Yawn... I added the pleco to the tank after it had been set up for a few weeks. It was well cycled by then. Nitrite's not a problem. I've never had a fish die (in three or four weeks) except for the pleco, and i had him for a little more than a day.


----------



## Caitlin Rose (Apr 28, 2006)

*Food for your Frog!*

Hey I have one of these little guys too, man the first time he shed I thought he was all sick or something.....
Anyway mine loves to eat freeze dried bloodworms, but I think it's a good idea to break them up a little so they aren't in too big of pieces as these frogs are so tiny.

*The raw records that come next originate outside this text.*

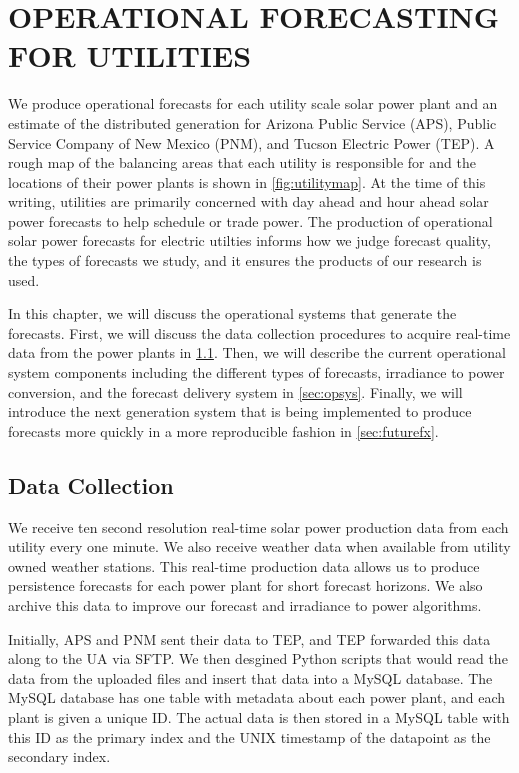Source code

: \chapter{OPERATIONAL FORECASTING FOR UTILITIES}
\label{chap:operations}

We produce operational forecasts for each utility scale solar power
plant and an estimate of the distributed generation for Arizona Public
Service (APS), Public Service Company of New Mexico (PNM), and Tucson
Electric Power (TEP).
A rough map of the balancing areas that each utility is responsible
for and the locations of their power plants is shown in
\cref{fig:utilitymap}.
At the time of this writing, utilities are primarily concerned with
day ahead and hour ahead solar power forecasts to help schedule or
trade power.
The production of operational solar power forecasts for electric
utilties informs how we judge forecast quality, the types of
forecasts we study, and it ensures the products of our research is
used.

In this chapter, we will discuss the operational systems that generate
the forecasts.
First, we will discuss the data collection procedures to acquire
real-time data from the power plants in \cref{sec:datacollection}.
Then, we will describe the current operational system components
including the different types of forecasts, irradiance to power
conversion, and the forecast delivery system in \cref{sec:opsys}.
Finally, we will introduce the next generation system that is being
implemented to produce forecasts more quickly in a more reproducible
fashion in \cref{sec:futurefx}.

\section{Data Collection}
\label{sec:datacollection}

We receive ten second resolution real-time solar power production data
from each utility every one minute.
We also receive weather data when available from utility owned weather
stations.
This real-time production data allows us to produce persistence
forecasts for each power plant for short forecast horizons.
We also archive this data to improve our forecast and irradiance to
power algorithms.

Initially, APS and PNM sent their data to TEP, and TEP forwarded this
data along to the UA via SFTP.
We then desgined Python scripts that would read the data from the
uploaded files and insert that data into a MySQL database.
The MySQL database has one table with metadata about each power plant,
and each plant is given a unique ID.
The actual data is then stored in a MySQL table with this ID as the
primary index and the UNIX timestamp of the datapoint as the secondary
index.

Mine scared me once trying to swallow, caugh up and swallow one over and over so now I crush them (just pinch and roll them in my fingers)
Hope that helps, I'm sure there must be other things too, but that is all I've seen mine eat. I have only had mine for a brief time though.


----------



## MaryPa (Jan 25, 2006)

Yawn??? Didn`t you ask for help? ADFs are very easy to keep IF the person keeping them has the desire to learn:-x .


----------



## garfieldnfish (Jan 18, 2005)

ADFs do not do well in a community tank or a large tank. They need to go up for air so a 20 gal should be the limit as far as size goes.
They like a pond like setting with little current and they eat the following (if the other fish don't get it first):
bloodworms (frozen)
Mysis shrimp
frozen brine shrimp
frog sticks for aquatic frogs
live Grindal worms 

Mine also go after veggies that I leave in the tank for my clown plecos and some times they nibble on the algae wafers and fish flakes. These frogs actually eat a lot more then people usually think they do if given the time.
Unfortunately they are slow in hunting their food. They do not go by sight as previously mentioned, actually from watching them I believe they are very nearsighted and find their food by smell and pure accident when bumbing into it. This in itself is way they should be kept in a species tank. They do well with clown plecos, otos, ghost shrimp and apple snails.


----------



## piotrkol1 (Jan 12, 2006)

Well my ADF has been living in my tank for over a month and a half and I've never seen it actually eat something.


----------



## MaryPa (Jan 25, 2006)

hmmmmm my ADFs have been in my 125 for a year before that they were in the 55 gal. for 2 years. I don`t feed them anything different than all the other tank residents. My ADFs are chubby and happy,they make it to the top for air with no problem at all.


----------



## IrishKittenOWar (Mar 19, 2006)

i have 3 dwarf frogs in my 55 and they have no problem eating.. they are very very very fat... they loe frozen blood worms, algae wafers, meat pellets. and whatever else we toss in the tank for them to eat... they are in the tank with lots of tetras, the rainbow fish, all of the plecos except for the BN, lots of corys and several loaches... all my fish and frogs are very happy and very fat


----------